Personal information
- Nationality: Turkish
- Born: 15 February 1982 (age 44) Dicle, Diyarbakır, Turkey

Sport
- Country: Turkey
- Sport: Air rifle
- Event: 10 m air rifle
- Club: Diyarbakır Tennis and Shooting Club

Medal record
Men's Shooting
Representing Turkey
Islamic Solidarity Games
| Gold medal – first place | 2017 Baku | 10 m air rifle |
| Bronze medal – third place | 2017 Baku | 10 m air rifle Mixed |

= Ömer Akgün =

Turkish sport shooter (born 1982)

Ömer Akgün (born 15 February 1982) is a Turkish sport shooter specialized in 10 m air rifle event.

Ömer Akgün was born into a family with 13 champion sport shooters in Dicle district of Diyarbakır Province, southeastern Turkey on 1 January 1982.

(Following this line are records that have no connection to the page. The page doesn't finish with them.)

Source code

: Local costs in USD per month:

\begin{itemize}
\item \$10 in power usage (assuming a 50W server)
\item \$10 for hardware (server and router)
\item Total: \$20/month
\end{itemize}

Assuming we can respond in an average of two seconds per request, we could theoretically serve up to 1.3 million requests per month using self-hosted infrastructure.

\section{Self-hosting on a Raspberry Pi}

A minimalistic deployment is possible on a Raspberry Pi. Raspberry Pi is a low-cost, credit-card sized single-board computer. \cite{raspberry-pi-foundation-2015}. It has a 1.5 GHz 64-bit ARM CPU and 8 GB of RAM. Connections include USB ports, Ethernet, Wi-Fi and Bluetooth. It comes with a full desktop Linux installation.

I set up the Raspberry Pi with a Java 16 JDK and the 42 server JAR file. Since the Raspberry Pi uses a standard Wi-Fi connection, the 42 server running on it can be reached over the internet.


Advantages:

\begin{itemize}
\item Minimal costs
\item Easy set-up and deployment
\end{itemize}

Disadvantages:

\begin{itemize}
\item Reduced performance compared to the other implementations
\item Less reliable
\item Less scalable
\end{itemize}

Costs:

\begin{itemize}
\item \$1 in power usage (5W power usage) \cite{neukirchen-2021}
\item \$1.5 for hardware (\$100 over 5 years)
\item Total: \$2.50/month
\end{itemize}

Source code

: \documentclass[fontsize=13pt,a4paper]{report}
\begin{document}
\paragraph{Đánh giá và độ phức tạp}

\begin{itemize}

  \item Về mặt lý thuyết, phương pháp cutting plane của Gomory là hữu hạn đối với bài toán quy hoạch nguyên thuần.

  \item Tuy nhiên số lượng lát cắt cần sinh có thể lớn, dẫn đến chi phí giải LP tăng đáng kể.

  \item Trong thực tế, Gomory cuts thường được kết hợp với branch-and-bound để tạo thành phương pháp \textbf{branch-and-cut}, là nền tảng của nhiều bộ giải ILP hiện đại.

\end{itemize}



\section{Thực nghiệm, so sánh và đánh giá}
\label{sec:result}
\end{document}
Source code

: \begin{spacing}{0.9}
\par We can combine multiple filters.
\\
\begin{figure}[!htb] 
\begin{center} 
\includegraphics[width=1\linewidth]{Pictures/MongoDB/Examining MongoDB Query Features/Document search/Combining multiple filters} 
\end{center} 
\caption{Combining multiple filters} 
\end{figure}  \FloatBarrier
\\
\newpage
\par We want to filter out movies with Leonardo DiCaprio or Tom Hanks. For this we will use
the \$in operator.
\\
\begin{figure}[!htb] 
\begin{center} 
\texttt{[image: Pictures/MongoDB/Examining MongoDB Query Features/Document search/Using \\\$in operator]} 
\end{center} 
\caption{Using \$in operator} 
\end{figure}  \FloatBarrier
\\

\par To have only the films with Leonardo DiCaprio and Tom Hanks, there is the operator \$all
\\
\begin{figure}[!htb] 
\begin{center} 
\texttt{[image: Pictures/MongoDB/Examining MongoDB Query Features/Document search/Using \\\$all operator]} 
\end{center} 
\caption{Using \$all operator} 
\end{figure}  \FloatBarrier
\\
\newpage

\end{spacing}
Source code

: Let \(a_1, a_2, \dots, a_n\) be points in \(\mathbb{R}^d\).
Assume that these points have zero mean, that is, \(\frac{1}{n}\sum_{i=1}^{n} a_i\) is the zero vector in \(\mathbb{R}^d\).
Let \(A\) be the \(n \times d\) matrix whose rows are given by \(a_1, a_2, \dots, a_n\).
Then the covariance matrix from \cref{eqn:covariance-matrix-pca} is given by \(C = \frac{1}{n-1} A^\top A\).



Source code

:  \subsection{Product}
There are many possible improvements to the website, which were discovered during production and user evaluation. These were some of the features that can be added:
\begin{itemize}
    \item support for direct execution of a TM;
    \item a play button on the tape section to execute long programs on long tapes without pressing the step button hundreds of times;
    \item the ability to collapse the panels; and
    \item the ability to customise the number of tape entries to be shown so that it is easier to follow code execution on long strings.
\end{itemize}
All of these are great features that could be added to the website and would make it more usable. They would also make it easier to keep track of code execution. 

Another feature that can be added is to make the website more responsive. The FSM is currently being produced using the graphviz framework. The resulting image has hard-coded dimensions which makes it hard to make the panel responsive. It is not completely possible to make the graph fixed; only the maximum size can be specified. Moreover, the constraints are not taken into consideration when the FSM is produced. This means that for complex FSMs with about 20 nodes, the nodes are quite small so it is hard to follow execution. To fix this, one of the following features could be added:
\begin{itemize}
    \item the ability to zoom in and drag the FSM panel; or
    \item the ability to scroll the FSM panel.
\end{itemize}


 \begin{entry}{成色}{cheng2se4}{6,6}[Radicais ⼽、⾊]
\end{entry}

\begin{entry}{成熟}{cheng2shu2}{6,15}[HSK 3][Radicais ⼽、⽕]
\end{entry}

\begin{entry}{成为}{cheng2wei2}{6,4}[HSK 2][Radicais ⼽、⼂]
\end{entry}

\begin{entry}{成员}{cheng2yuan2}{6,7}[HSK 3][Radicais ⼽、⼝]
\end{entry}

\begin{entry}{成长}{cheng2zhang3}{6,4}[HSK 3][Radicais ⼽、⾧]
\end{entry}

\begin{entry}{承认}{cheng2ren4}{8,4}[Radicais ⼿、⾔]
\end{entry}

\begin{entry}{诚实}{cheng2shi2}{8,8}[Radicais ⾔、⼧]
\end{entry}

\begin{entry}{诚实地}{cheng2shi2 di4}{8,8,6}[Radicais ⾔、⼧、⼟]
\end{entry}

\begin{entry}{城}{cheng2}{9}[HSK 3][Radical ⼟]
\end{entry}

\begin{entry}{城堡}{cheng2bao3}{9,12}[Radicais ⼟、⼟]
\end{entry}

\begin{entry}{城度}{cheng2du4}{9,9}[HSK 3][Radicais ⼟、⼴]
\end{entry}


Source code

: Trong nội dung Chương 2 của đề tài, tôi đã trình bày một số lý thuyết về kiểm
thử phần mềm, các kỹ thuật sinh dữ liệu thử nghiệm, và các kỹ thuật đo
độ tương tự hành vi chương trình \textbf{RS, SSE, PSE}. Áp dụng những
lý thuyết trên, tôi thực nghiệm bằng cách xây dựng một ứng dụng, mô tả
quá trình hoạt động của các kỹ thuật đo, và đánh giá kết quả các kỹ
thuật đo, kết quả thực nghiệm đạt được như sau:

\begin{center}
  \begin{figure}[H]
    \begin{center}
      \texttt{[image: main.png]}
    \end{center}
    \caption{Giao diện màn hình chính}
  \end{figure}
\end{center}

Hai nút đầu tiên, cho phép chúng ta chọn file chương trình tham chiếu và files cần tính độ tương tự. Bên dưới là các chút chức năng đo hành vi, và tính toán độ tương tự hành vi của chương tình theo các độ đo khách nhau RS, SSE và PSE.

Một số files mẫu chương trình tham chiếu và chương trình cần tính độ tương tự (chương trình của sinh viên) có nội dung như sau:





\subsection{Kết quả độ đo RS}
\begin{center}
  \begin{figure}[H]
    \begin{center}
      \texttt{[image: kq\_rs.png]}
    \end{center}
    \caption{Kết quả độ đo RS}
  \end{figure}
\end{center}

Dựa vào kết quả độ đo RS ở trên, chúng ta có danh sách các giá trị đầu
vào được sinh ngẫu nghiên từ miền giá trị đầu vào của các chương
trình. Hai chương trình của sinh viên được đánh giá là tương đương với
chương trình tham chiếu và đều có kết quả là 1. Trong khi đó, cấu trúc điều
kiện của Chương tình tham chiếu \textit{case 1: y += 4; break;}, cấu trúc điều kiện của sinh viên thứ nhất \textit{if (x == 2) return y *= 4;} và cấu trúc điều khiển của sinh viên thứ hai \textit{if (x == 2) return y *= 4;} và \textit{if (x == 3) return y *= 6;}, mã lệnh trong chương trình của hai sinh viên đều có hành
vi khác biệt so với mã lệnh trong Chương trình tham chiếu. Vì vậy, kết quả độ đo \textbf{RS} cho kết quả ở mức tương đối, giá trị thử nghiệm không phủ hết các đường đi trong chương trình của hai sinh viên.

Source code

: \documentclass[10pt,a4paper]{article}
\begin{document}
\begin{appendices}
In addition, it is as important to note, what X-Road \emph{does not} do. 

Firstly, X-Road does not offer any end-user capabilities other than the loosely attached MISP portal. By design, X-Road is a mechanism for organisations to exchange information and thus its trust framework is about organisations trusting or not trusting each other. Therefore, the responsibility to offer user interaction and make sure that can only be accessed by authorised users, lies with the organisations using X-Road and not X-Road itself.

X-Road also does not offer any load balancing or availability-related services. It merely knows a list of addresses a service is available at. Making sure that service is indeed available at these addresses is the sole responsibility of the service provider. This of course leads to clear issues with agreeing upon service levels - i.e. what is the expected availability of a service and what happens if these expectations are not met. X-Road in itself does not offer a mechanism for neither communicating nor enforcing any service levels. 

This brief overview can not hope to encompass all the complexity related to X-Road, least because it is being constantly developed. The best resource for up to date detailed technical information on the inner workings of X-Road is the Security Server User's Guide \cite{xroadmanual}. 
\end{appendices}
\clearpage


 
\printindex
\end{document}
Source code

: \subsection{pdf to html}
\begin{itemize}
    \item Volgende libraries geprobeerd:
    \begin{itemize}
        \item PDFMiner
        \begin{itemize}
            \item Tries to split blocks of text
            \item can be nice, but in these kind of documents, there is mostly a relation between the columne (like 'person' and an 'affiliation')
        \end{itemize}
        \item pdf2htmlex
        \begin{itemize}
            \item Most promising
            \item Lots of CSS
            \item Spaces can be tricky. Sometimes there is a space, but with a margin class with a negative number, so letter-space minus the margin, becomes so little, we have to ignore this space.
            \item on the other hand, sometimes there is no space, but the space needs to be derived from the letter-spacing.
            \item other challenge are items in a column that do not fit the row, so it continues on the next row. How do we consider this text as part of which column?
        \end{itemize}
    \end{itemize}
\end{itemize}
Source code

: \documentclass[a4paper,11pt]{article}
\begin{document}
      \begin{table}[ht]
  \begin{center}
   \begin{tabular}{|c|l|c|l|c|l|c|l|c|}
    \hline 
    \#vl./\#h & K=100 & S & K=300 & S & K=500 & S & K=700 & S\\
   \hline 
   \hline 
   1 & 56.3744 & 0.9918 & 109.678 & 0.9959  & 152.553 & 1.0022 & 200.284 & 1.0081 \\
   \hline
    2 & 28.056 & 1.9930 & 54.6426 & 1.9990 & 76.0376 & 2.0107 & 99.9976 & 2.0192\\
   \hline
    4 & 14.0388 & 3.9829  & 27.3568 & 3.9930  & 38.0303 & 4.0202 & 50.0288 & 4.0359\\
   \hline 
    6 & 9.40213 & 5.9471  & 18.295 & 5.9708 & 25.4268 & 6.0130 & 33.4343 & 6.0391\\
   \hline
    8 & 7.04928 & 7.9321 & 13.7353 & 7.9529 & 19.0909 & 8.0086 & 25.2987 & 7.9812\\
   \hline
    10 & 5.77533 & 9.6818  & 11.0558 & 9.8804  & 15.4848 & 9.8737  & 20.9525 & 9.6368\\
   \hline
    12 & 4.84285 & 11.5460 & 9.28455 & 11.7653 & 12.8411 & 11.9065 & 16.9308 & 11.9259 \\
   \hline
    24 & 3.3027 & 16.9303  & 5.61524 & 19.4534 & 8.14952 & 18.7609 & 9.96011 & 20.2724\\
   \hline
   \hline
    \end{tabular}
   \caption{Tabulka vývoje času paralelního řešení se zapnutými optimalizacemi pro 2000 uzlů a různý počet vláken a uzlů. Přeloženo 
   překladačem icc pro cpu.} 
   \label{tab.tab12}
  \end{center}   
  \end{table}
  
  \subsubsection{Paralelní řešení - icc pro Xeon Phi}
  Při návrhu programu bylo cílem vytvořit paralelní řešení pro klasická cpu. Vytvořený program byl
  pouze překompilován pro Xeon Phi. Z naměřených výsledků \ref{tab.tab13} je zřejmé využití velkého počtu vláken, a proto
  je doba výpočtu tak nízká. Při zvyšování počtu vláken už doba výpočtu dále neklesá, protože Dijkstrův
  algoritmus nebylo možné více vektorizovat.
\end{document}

Impressed by his older brother, Akgün started shooting sport in 1996. He is a member of Diyarbakır Tennis and Shooting Club. He won the gold medal and the bronze medal in the Mixed event at the 2017 Islamic Solidarity Games in Baku, Azerbaijan. He competed at the 2018 Mediterranean Games in Tarragona, Spain. He set a national record with 630.1 points at the 2020 European Championship 10m in Wrocław, Poland, and obtained a quota for the 2020 Summer Olympics.